Ryan's World Famous Seafood Sauce

Brendon Schafer

- 2 tbs clarified butter (directions below)

- 2 tbs finely grated shallot

- 2 tbs finely grated garlic

- 2 tbs finely chopped bell pepper (yellow, orange, or red) 

- 2 tbs Ryan's Pepperworks' Tropical Habanero

- 5 tbs lemon juice

- 3 tbs dry white wine (Pinot Grigio or Sauvignon Blanc)

- 1 tsp Aleppo Pepper (substitute: red pepper flakes)

- pinch of Himalayan Pink Salt (substitute: sea salt)

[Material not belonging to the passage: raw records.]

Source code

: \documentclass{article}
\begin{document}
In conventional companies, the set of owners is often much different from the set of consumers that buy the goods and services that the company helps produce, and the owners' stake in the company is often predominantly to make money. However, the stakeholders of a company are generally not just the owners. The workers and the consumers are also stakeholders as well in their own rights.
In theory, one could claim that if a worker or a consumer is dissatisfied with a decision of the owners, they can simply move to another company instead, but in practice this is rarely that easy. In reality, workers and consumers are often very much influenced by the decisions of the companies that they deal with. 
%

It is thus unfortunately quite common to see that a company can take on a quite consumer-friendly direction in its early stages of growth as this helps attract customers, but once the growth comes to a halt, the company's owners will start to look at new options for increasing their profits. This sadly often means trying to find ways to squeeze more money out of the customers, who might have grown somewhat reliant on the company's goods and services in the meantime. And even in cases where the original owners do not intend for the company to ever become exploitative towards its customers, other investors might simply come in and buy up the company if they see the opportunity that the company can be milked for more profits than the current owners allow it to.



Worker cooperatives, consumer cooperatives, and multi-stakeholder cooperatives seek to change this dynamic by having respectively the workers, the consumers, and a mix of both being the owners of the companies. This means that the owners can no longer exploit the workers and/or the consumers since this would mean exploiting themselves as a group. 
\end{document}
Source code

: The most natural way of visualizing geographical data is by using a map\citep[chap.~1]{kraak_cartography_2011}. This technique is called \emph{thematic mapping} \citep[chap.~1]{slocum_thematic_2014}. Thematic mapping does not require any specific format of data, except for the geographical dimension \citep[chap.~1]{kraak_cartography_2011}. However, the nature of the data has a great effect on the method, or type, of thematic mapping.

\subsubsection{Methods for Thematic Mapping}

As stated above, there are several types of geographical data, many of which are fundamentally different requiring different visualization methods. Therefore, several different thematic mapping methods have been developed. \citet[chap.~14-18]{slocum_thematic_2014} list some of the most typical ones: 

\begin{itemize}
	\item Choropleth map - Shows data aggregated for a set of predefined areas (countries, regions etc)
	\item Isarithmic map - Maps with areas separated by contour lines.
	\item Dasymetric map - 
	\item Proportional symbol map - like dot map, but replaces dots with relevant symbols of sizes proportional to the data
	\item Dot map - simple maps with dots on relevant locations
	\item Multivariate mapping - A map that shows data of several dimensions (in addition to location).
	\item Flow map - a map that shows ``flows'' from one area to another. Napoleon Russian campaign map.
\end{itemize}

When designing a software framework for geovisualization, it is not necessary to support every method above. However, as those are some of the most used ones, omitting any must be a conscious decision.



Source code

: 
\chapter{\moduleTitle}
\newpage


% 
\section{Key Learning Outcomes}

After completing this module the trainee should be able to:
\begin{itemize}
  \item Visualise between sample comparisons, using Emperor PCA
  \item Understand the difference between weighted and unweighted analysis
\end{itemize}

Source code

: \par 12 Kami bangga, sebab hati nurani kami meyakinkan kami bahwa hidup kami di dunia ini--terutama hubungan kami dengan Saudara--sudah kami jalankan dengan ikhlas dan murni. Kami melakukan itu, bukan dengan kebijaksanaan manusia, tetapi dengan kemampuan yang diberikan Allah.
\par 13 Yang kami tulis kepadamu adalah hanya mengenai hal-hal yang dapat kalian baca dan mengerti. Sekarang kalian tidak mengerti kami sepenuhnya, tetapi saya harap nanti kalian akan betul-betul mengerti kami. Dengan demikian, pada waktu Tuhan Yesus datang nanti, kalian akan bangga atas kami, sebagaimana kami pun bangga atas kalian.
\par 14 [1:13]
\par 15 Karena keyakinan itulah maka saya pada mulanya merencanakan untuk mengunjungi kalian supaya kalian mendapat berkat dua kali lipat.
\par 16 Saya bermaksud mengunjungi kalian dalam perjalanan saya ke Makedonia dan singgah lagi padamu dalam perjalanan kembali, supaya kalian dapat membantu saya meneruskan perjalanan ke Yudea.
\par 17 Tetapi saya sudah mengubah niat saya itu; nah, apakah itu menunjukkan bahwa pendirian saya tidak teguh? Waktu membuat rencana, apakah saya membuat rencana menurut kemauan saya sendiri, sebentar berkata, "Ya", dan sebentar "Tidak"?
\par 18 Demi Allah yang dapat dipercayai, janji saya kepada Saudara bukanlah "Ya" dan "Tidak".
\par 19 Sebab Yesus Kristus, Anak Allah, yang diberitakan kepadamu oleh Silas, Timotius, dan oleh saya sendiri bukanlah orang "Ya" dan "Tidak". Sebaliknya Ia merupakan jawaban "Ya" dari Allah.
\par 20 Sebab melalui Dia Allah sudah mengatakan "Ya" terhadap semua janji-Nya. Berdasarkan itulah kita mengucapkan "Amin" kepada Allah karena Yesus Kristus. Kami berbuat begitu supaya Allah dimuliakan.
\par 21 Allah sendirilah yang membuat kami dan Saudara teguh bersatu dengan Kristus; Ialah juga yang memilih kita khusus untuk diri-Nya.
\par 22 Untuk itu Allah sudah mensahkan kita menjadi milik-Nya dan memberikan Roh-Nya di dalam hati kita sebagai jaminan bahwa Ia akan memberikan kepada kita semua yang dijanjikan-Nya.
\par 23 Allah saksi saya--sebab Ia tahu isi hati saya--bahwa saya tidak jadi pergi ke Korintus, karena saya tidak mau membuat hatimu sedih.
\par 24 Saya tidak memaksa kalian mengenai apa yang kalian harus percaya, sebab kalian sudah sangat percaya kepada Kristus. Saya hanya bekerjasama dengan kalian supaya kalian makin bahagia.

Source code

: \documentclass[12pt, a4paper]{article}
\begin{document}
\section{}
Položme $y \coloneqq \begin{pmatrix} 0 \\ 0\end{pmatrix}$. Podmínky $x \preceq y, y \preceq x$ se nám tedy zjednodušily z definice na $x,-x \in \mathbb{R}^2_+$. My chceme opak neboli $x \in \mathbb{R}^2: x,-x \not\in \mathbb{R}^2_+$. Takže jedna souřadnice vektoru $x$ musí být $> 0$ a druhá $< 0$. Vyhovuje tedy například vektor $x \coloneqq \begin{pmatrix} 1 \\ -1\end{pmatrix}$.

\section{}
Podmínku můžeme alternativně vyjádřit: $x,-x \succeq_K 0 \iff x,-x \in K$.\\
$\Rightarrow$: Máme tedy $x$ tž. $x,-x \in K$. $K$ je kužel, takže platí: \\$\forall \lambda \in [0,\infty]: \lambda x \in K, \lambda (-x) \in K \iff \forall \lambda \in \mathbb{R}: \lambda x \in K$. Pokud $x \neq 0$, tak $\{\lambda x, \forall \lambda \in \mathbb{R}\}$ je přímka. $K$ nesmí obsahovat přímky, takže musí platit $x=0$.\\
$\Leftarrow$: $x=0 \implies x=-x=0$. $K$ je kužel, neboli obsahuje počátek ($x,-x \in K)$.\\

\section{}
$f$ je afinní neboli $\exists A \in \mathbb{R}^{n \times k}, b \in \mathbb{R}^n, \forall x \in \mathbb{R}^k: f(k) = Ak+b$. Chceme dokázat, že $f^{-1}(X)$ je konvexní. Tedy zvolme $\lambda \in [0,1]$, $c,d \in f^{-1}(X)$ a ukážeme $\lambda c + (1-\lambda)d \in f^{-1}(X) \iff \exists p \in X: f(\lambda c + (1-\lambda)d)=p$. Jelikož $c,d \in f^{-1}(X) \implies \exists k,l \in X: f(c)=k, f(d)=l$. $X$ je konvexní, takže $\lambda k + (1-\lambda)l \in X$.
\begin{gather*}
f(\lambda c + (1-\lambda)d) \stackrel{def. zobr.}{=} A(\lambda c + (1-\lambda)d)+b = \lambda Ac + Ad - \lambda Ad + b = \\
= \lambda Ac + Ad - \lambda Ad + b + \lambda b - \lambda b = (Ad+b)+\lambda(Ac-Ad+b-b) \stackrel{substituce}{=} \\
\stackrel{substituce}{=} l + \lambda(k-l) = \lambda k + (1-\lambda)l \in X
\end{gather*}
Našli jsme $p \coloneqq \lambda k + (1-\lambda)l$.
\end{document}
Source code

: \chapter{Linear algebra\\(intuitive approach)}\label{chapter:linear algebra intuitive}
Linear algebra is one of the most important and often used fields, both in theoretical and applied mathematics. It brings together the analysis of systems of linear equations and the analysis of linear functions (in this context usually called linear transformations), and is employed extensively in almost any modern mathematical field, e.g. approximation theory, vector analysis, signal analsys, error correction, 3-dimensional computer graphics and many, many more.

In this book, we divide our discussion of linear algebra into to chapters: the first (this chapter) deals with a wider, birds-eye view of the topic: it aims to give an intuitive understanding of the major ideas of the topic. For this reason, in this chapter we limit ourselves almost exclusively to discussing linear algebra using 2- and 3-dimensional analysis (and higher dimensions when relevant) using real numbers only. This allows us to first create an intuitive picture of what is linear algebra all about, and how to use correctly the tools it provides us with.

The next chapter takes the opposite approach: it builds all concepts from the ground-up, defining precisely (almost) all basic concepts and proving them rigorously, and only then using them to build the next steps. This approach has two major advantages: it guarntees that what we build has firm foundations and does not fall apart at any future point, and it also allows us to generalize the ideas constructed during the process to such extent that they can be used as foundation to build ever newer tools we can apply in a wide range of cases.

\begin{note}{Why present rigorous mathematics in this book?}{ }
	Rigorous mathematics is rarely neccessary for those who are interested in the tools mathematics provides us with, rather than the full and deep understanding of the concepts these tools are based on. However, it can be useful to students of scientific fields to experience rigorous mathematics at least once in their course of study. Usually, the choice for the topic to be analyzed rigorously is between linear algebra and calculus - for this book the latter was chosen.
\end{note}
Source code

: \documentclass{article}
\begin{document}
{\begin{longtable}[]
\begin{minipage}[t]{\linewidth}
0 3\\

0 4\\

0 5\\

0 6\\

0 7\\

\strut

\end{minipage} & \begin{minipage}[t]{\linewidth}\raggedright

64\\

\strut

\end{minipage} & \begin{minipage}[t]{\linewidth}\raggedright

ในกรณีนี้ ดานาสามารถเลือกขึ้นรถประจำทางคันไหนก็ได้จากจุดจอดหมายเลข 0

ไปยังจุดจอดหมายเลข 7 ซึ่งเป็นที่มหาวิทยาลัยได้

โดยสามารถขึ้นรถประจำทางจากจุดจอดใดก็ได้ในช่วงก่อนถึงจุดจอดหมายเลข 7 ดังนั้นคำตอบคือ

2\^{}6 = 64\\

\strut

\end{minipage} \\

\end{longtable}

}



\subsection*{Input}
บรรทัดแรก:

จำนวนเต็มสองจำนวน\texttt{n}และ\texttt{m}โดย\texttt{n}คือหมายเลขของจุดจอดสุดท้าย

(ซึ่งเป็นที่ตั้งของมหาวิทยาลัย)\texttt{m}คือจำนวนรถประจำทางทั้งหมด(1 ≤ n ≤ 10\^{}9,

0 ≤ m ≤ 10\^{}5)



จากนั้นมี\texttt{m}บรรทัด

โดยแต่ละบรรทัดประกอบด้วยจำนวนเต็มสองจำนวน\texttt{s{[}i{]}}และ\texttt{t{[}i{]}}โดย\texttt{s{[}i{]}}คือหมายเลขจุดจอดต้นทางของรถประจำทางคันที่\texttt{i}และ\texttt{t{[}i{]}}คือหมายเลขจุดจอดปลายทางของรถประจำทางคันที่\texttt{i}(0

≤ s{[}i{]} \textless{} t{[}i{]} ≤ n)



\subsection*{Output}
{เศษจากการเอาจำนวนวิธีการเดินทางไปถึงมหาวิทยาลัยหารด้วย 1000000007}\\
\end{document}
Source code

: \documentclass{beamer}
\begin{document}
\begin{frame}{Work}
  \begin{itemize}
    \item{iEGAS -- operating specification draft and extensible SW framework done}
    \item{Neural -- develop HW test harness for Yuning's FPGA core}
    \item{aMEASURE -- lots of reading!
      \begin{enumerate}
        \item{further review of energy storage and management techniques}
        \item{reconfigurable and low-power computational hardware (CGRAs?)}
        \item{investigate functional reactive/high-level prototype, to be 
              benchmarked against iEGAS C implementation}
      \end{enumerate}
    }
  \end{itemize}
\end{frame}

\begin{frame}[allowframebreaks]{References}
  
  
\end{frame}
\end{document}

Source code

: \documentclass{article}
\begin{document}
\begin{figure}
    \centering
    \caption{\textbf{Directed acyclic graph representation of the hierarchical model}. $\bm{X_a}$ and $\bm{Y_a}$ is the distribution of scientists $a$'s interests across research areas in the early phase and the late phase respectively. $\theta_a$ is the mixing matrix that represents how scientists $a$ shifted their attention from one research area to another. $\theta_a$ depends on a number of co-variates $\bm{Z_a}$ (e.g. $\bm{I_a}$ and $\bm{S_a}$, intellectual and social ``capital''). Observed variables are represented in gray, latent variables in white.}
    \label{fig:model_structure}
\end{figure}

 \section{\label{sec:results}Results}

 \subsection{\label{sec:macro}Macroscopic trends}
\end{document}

- 1 dash white pepper (substitute: pinch of black pepper)

- 2 tbs olive oil


To clarify butter:
Melt 1/2 stick of cold butter over low heat. Once melted, take off heat and allow to cool. Use a spoon to skim the liquids off the top, while leaving the solids at the bottom of the pan. Discard solids. This can be done in advance.

Preparing the sauce:
- add clarified butter, shallot, garlic, and bell pepper to a pan over medium high heat and cook until shallot just becomes transparent and/or before garlic browns

- add lemon juice, Ryan's Pepperworks hot sauce, white wine, Aleppo or red pepper, and salt and pepper, and cook an additional 3 to 4 minutes

- remove from heat and add remaining 2 tbs olive oil, stir to combine

Serve warm with any baked or fried seafood, makes an excellent garnish for fried oysters or dip for fried shrimp.